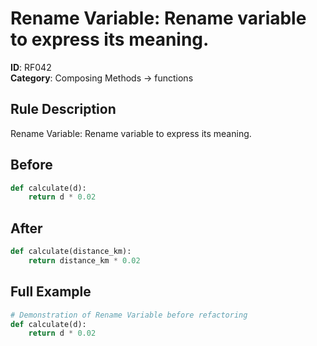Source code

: # Rename Variable: Rename variable to express its meaning.

**ID**: RF042  
**Category**: Composing Methods → functions

## Rule Description
Rename Variable: Rename variable to express its meaning.

## Before
```python
def calculate(d):
    return d * 0.02
```

## After  
```python
def calculate(distance_km):
    return distance_km * 0.02
```

## Full Example
```python
# Demonstration of Rename Variable before refactoring
def calculate(d):
    return d * 0.02
```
━━━━━━━━━━━━━━━━
## EXERCISE BRIEF:
Return the material in full, word for word, and skip the pictures.

## SOLUTION FOR THIS TASK:
Source code

: # Rename Variable: Rename variable to express its meaning.

**ID**: RF042  
**Category**: Composing Methods → functions

## Rule Description
Rename Variable: Rename variable to express its meaning.

## Before
```python
def calculate(d):
    return d * 0.02
```

## After  
```python
def calculate(distance_km):
    return distance_km * 0.02
```

## Full Example
```python
# Demonstration of Rename Variable before refactoring
def calculate(d):
    return d * 0.02
```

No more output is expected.